Retype the whole of the data exactly.
%%
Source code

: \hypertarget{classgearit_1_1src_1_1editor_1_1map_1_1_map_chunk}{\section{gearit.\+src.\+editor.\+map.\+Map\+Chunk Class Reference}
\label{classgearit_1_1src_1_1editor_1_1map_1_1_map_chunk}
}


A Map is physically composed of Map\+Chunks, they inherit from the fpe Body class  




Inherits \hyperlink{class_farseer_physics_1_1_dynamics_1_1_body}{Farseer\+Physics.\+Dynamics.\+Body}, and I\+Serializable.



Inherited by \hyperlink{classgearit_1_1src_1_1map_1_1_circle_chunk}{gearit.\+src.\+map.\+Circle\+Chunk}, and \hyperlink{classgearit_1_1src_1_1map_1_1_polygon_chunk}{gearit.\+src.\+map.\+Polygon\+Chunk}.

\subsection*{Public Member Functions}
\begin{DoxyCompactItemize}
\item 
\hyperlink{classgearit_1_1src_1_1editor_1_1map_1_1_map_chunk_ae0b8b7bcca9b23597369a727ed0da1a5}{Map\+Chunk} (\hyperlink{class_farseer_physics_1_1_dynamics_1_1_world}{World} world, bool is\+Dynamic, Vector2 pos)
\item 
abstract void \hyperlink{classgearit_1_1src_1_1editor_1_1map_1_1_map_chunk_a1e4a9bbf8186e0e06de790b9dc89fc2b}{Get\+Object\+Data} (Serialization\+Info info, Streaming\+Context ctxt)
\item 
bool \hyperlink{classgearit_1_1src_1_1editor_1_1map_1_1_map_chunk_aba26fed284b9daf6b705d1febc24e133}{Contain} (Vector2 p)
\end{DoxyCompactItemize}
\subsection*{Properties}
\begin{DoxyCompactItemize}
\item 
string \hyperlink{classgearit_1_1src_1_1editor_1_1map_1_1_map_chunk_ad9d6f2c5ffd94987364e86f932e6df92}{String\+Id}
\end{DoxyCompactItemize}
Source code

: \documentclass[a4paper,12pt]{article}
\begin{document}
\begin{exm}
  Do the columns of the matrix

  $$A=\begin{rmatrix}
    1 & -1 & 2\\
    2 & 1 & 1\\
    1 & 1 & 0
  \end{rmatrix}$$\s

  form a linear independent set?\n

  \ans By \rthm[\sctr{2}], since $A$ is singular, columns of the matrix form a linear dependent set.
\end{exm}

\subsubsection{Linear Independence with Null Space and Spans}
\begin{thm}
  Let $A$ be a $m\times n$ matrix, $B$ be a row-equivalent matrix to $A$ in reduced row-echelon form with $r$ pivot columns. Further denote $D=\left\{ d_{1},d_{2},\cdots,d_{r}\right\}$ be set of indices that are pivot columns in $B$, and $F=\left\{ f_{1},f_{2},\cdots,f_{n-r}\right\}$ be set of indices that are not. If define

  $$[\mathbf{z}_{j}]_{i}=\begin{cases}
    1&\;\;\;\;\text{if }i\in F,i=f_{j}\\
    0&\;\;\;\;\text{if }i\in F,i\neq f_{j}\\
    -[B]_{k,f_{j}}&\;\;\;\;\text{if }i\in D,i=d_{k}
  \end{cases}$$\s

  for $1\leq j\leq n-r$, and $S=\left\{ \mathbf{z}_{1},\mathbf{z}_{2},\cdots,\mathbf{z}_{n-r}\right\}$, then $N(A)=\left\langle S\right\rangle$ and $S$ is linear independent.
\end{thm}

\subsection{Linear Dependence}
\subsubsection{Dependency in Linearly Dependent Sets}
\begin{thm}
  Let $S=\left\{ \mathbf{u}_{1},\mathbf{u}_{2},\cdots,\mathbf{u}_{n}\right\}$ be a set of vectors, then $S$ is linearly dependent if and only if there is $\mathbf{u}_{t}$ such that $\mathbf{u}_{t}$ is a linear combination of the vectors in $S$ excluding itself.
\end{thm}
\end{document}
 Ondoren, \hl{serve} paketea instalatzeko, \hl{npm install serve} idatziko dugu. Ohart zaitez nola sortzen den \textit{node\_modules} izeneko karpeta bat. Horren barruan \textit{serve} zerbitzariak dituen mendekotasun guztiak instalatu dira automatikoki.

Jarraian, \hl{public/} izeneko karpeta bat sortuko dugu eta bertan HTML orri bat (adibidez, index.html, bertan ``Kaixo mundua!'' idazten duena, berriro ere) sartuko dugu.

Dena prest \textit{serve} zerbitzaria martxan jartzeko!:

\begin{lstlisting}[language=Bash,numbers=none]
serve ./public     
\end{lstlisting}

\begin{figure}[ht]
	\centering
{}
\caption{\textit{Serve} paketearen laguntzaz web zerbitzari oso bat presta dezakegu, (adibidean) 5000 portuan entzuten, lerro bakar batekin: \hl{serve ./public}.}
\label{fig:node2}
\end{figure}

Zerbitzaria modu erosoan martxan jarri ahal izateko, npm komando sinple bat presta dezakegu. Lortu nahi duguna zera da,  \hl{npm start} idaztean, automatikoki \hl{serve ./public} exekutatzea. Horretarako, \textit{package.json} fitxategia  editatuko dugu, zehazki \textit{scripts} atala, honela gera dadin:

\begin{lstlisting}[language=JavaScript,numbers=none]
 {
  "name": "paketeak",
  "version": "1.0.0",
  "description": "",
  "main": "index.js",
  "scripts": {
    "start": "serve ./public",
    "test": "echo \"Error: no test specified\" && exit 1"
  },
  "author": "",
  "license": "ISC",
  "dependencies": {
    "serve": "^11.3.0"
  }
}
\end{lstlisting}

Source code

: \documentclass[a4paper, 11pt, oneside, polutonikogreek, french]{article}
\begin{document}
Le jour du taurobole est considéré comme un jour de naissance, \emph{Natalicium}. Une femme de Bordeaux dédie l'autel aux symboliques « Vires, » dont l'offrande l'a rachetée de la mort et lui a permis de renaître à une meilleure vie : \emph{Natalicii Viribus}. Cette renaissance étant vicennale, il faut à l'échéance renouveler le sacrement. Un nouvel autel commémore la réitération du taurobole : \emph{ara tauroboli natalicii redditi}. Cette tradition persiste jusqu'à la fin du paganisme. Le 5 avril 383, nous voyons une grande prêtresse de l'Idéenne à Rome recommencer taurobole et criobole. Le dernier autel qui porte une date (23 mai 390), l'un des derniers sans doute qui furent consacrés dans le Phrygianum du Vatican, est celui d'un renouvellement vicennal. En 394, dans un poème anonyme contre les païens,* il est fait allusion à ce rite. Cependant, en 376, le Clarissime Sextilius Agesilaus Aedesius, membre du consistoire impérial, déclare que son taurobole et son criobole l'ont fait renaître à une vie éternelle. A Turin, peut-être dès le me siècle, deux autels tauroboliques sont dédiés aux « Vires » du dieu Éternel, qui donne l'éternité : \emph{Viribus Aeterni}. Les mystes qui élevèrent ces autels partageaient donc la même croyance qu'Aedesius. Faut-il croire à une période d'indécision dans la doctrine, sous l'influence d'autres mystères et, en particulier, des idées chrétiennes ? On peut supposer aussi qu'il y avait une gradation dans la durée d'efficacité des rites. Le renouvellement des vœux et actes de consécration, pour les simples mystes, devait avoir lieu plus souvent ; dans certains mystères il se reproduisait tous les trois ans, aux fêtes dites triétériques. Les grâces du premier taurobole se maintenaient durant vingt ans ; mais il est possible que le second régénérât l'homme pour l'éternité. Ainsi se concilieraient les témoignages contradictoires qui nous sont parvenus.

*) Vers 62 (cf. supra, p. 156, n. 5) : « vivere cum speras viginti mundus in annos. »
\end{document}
%%
Completed task:
Source code

: \hypertarget{classgearit_1_1src_1_1editor_1_1map_1_1_map_chunk}{\section{gearit.\+src.\+editor.\+map.\+Map\+Chunk Class Reference}
\label{classgearit_1_1src_1_1editor_1_1map_1_1_map_chunk}
}


A Map is physically composed of Map\+Chunks, they inherit from the fpe Body class  




Inherits \hyperlink{class_farseer_physics_1_1_dynamics_1_1_body}{Farseer\+Physics.\+Dynamics.\+Body}, and I\+Serializable.



Inherited by \hyperlink{classgearit_1_1src_1_1map_1_1_circle_chunk}{gearit.\+src.\+map.\+Circle\+Chunk}, and \hyperlink{classgearit_1_1src_1_1map_1_1_polygon_chunk}{gearit.\+src.\+map.\+Polygon\+Chunk}.

\subsection*{Public Member Functions}
\begin{DoxyCompactItemize}
\item 
\hyperlink{classgearit_1_1src_1_1editor_1_1map_1_1_map_chunk_ae0b8b7bcca9b23597369a727ed0da1a5}{Map\+Chunk} (\hyperlink{class_farseer_physics_1_1_dynamics_1_1_world}{World} world, bool is\+Dynamic, Vector2 pos)
\item 
abstract void \hyperlink{classgearit_1_1src_1_1editor_1_1map_1_1_map_chunk_a1e4a9bbf8186e0e06de790b9dc89fc2b}{Get\+Object\+Data} (Serialization\+Info info, Streaming\+Context ctxt)
\item 
bool \hyperlink{classgearit_1_1src_1_1editor_1_1map_1_1_map_chunk_aba26fed284b9daf6b705d1febc24e133}{Contain} (Vector2 p)
\end{DoxyCompactItemize}
\subsection*{Properties}
\begin{DoxyCompactItemize}
\item 
string \hyperlink{classgearit_1_1src_1_1editor_1_1map_1_1_map_chunk_ad9d6f2c5ffd94987364e86f932e6df92}{String\+Id}
\end{DoxyCompactItemize}
Source code

: \documentclass[a4paper,12pt]{article}
\begin{document}
\begin{exm}
  Do the columns of the matrix

  $$A=\begin{rmatrix}
    1 & -1 & 2\\
    2 & 1 & 1\\
    1 & 1 & 0
  \end{rmatrix}$$\s

  form a linear independent set?\n

  \ans By \rthm[\sctr{2}], since $A$ is singular, columns of the matrix form a linear dependent set.
\end{exm}

\subsubsection{Linear Independence with Null Space and Spans}
\begin{thm}
  Let $A$ be a $m\times n$ matrix, $B$ be a row-equivalent matrix to $A$ in reduced row-echelon form with $r$ pivot columns. Further denote $D=\left\{ d_{1},d_{2},\cdots,d_{r}\right\}$ be set of indices that are pivot columns in $B$, and $F=\left\{ f_{1},f_{2},\cdots,f_{n-r}\right\}$ be set of indices that are not. If define

  $$[\mathbf{z}_{j}]_{i}=\begin{cases}
    1&\;\;\;\;\text{if }i\in F,i=f_{j}\\
    0&\;\;\;\;\text{if }i\in F,i\neq f_{j}\\
    -[B]_{k,f_{j}}&\;\;\;\;\text{if }i\in D,i=d_{k}
  \end{cases}$$\s

  for $1\leq j\leq n-r$, and $S=\left\{ \mathbf{z}_{1},\mathbf{z}_{2},\cdots,\mathbf{z}_{n-r}\right\}$, then $N(A)=\left\langle S\right\rangle$ and $S$ is linear independent.
\end{thm}

\subsection{Linear Dependence}
\subsubsection{Dependency in Linearly Dependent Sets}
\begin{thm}
  Let $S=\left\{ \mathbf{u}_{1},\mathbf{u}_{2},\cdots,\mathbf{u}_{n}\right\}$ be a set of vectors, then $S$ is linearly dependent if and only if there is $\mathbf{u}_{t}$ such that $\mathbf{u}_{t}$ is a linear combination of the vectors in $S$ excluding itself.
\end{thm}
\end{document}
 Ondoren, \hl{serve} paketea instalatzeko, \hl{npm install serve} idatziko dugu. Ohart zaitez nola sortzen den \textit{node\_modules} izeneko karpeta bat. Horren barruan \textit{serve} zerbitzariak dituen mendekotasun guztiak instalatu dira automatikoki.

Jarraian, \hl{public/} izeneko karpeta bat sortuko dugu eta bertan HTML orri bat (adibidez, index.html, bertan ``Kaixo mundua!'' idazten duena, berriro ere) sartuko dugu.

Dena prest \textit{serve} zerbitzaria martxan jartzeko!:

\begin{lstlisting}[language=Bash,numbers=none]
serve ./public     
\end{lstlisting}

\begin{figure}[ht]
	\centering
{}
\caption{\textit{Serve} paketearen laguntzaz web zerbitzari oso bat presta dezakegu, (adibidean) 5000 portuan entzuten, lerro bakar batekin: \hl{serve ./public}.}
\label{fig:node2}
\end{figure}

Zerbitzaria modu erosoan martxan jarri ahal izateko, npm komando sinple bat presta dezakegu. Lortu nahi duguna zera da,  \hl{npm start} idaztean, automatikoki \hl{serve ./public} exekutatzea. Horretarako, \textit{package.json} fitxategia  editatuko dugu, zehazki \textit{scripts} atala, honela gera dadin:

\begin{lstlisting}[language=JavaScript,numbers=none]
 {
  "name": "paketeak",
  "version": "1.0.0",
  "description": "",
  "main": "index.js",
  "scripts": {
    "start": "serve ./public",
    "test": "echo \"Error: no test specified\" && exit 1"
  },
  "author": "",
  "license": "ISC",
  "dependencies": {
    "serve": "^11.3.0"
  }
}
\end{lstlisting}

Source code

: \documentclass[a4paper, 11pt, oneside, polutonikogreek, french]{article}
\begin{document}
Le jour du taurobole est considéré comme un jour de naissance, \emph{Natalicium}. Une femme de Bordeaux dédie l'autel aux symboliques « Vires, » dont l'offrande l'a rachetée de la mort et lui a permis de renaître à une meilleure vie : \emph{Natalicii Viribus}. Cette renaissance étant vicennale, il faut à l'échéance renouveler le sacrement. Un nouvel autel commémore la réitération du taurobole : \emph{ara tauroboli natalicii redditi}. Cette tradition persiste jusqu'à la fin du paganisme. Le 5 avril 383, nous voyons une grande prêtresse de l'Idéenne à Rome recommencer taurobole et criobole. Le dernier autel qui porte une date (23 mai 390), l'un des derniers sans doute qui furent consacrés dans le Phrygianum du Vatican, est celui d'un renouvellement vicennal. En 394, dans un poème anonyme contre les païens,* il est fait allusion à ce rite. Cependant, en 376, le Clarissime Sextilius Agesilaus Aedesius, membre du consistoire impérial, déclare que son taurobole et son criobole l'ont fait renaître à une vie éternelle. A Turin, peut-être dès le me siècle, deux autels tauroboliques sont dédiés aux « Vires » du dieu Éternel, qui donne l'éternité : \emph{Viribus Aeterni}. Les mystes qui élevèrent ces autels partageaient donc la même croyance qu'Aedesius. Faut-il croire à une période d'indécision dans la doctrine, sous l'influence d'autres mystères et, en particulier, des idées chrétiennes ? On peut supposer aussi qu'il y avait une gradation dans la durée d'efficacité des rites. Le renouvellement des vœux et actes de consécration, pour les simples mystes, devait avoir lieu plus souvent ; dans certains mystères il se reproduisait tous les trois ans, aux fêtes dites triétériques. Les grâces du premier taurobole se maintenaient durant vingt ans ; mais il est possible que le second régénérât l'homme pour l'éternité. Ainsi se concilieraient les témoignages contradictoires qui nous sont parvenus.

*) Vers 62 (cf. supra, p. 156, n. 5) : « vivere cum speras viginti mundus in annos. »
\end{document}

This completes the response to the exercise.